The Court granted the IRS motion for summary judgment since there was no genuine dispute as to any material fact (the standard for granting summary judgment).  No tax proceeds were collected from a taxpayer to grant a whistleblower award, plus the claims and relief sought by the petitioners were not cognizable by the Court.

My main take on the situation was that being disrespectful to the IRS did not garner the Petitioners any favor with the Tax Court.

Some Quick Takes on Summary Judgments

Docket # 14345-16 L, Russell T. Burkhalter v. C.I.R. (Order Here)

Docket # 12320-16SL, Heath Davis v. C.I.R. (Order and Decision Here)

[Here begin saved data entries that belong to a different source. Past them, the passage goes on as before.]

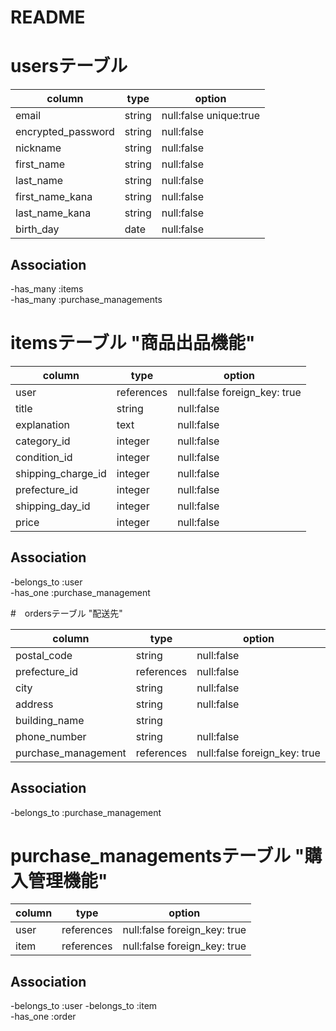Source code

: # README

# usersテーブル　　

|        column      |   type   |         option          |
|--------------------|----------|------------------------ |
| email              |  string  | null:false unique:true  |
| encrypted_password |  string  | null:false              |
| nickname           |  string  | null:false              |
| first_name         |  string  | null:false              |
| last_name          |  string  | null:false              |
| first_name_kana    |  string  | null:false              |
| last_name_kana     |  string  | null:false              |
| birth_day          |   date   | null:false              |

## Association
-has_many :items  
-has_many :purchase_managements  

# itemsテーブル "商品出品機能"

|          column         |     type     |            option            |
|-------------------------|--------------|------------------------------|
| user                    |  references  | null:false foreign_key: true |
| title                   |    string    | null:false                   |
| explanation             |     text     | null:false                   |
| category_id             |    integer   | null:false                   |
| condition_id            |    integer   | null:false                   |
| shipping_charge_id      |    integer   | null:false                   |
| prefecture_id           |    integer   | null:false                   |
| shipping_day_id         |    integer   | null:false                   |
| price                   |    integer   | null:false                   |

## Association
-belongs_to :user  
-has_one :purchase_management  

#　ordersテーブル "配送先"

|          column         |     type     |            option            |
|-------------------------|--------------|------------------------------|
| postal_code             |    string    | null:false                   |
| prefecture_id           |  references  | null:false                   |
| city                    |    string    | null:false                   |
| address                 |    string    | null:false                   |
| building_name           |    string    |                              |
| phone_number            |    string    | null:false                   |
| purchase_management     |  references  | null:false foreign_key: true |


## Association  
-belongs_to :purchase_management  

# purchase_managementsテーブル "購入管理機能"

|          column         |     type     |            option            |
|-------------------------|--------------|------------------------------|
| user                    |  references  | null:false foreign_key: true |
| item                    |  references  | null:false foreign_key: true |

## Association  
-belongs_to :user 
-belongs_to :item  
-has_one :order




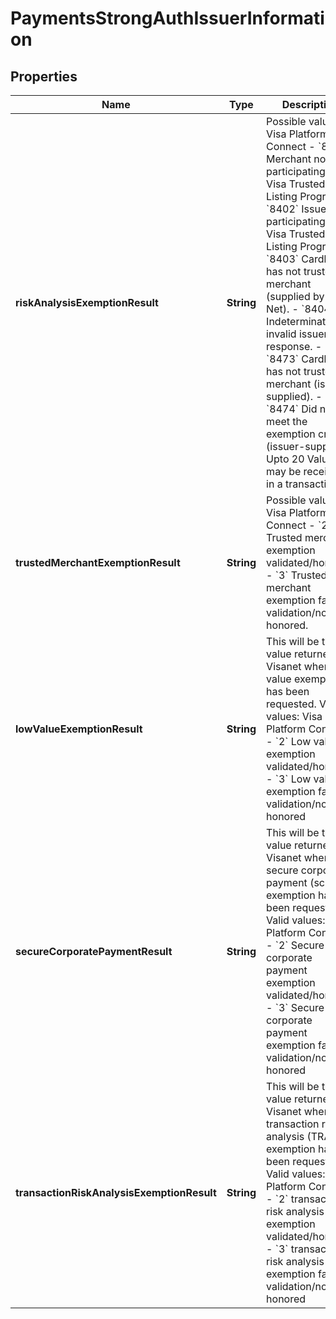 
# PaymentsStrongAuthIssuerInformation

## Properties
Name | Type | Description | Notes
------------ | ------------- | ------------- | -------------
**riskAnalysisExemptionResult** | **String** | Possible values: Visa Platform Connect - &#x60;8401&#x60; Merchant not participating in Visa Trusted Listing Program. - &#x60;8402&#x60; Issuer not participating in Visa Trusted Listing Program. - &#x60;8403&#x60; Cardholder has not trusted the merchant (supplied by Visa Net). - &#x60;8404&#x60; Indeterminate or invalid issuer response. - &#x60;8473&#x60; Cardholder has not trusted the merchant (issuer-supplied). - &#x60;8474&#x60; Did not meet the exemption criteria (issuer-supplied).  Upto 20 Values may be received in a transaction.  |  [optional]
**trustedMerchantExemptionResult** | **String** | Possible values: Visa Platform Connect - &#x60;2&#x60; Trusted merchant exemption validated/honored. - &#x60;3&#x60; Trusted merchant exemption failed validation/not honored.  |  [optional]
**lowValueExemptionResult** | **String** | This will be the value returned by Visanet when low value exemption has been requested.  Valid values: Visa Platform Connect - &#x60;2&#x60; Low value exemption validated/honored - &#x60;3&#x60; Low value exemption failed validation/not honored  |  [optional]
**secureCorporatePaymentResult** | **String** | This will be the value returned by Visanet when secure corporate payment (scp) exemption has been requested.  Valid values: Visa Platform Connect - &#x60;2&#x60; Secure corporate payment exemption validated/honored - &#x60;3&#x60; Secure corporate payment exemption failed validation/not honored  |  [optional]
**transactionRiskAnalysisExemptionResult** | **String** | This will be the value returned by Visanet when transaction risk analysis (TRA) exemption has been requested.    Valid values: Visa Platform Connect   - &#x60;2&#x60; transaction risk analysis (TRA) exemption validated/honored   - &#x60;3&#x60; transaction risk analysis (TRA) exemption failed validation/not honored  |  [optional]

  • In both the Davis and Burkhalter cases, Judge Armen states that to assist petitioners in preparing a response to the IRS motion for summary judgment, the Court encloses with its Order (for petitioner to file a response to the motion) a copy of Q&A’s the Court prepared on the subject “What is a motion for summary judgment?”
  • In Burkhalter, the petitioner did not dispute the underlying tax liability for 2010, 2011 and 2013 when using Form 12153, Request for a Collection Due Process or Equivalent Hearing.  However, petitioner did dispute the liability for those years when filing a petition with the Tax Court.  The Court granted summary judgment for the IRS, citing a regulation that states:  “Where the taxpayer previously received a CDP Notice under section 6320 with respect to the same tax and tax period and did not request a CDP hearing with respect to that earlier CDP Notice, the taxpayer already had an opportunity to dispute the existence or amount of the underlying tax liability.”
  • In Davis, there is a theme of the petitioner citing hardship but not being responsive to IRS requests.  In response to a notice of intent to levy, Mr. Davis said he was going through hardship and had expenses exceeding income when filing his own Form 12153.  The settlement officer requested Mr. Davis fill out a Form 433-A financial statement and show proof of estimated tax payments.  On Mr. Davis’s 433-A, he showed income of $2,100 with greater expenses while the settlement officer calculated income of $2,994 with expenses of $2,473, leaving $521 to potentially pay the IRS each month.  Mr. Davis was unresponsive to later requests.  Based on a Notice of Determination, Mr. Davis petitioned the Tax Court.  In the petition and amended petition, Mr. Davis requested payment arrangements, potentially of $50 monthly.  The Court granted summary judgment to the IRS based on Mr. Davis’s nonresponsiveness, citing that it is the obligation of the taxpayer and not the reviewing officer to propose collection alternatives.  My take on the situation is that while those conclusions may be procedurally correct, it sounds like Mr. Davis needed some form of assistance and then both parties would have had a better result.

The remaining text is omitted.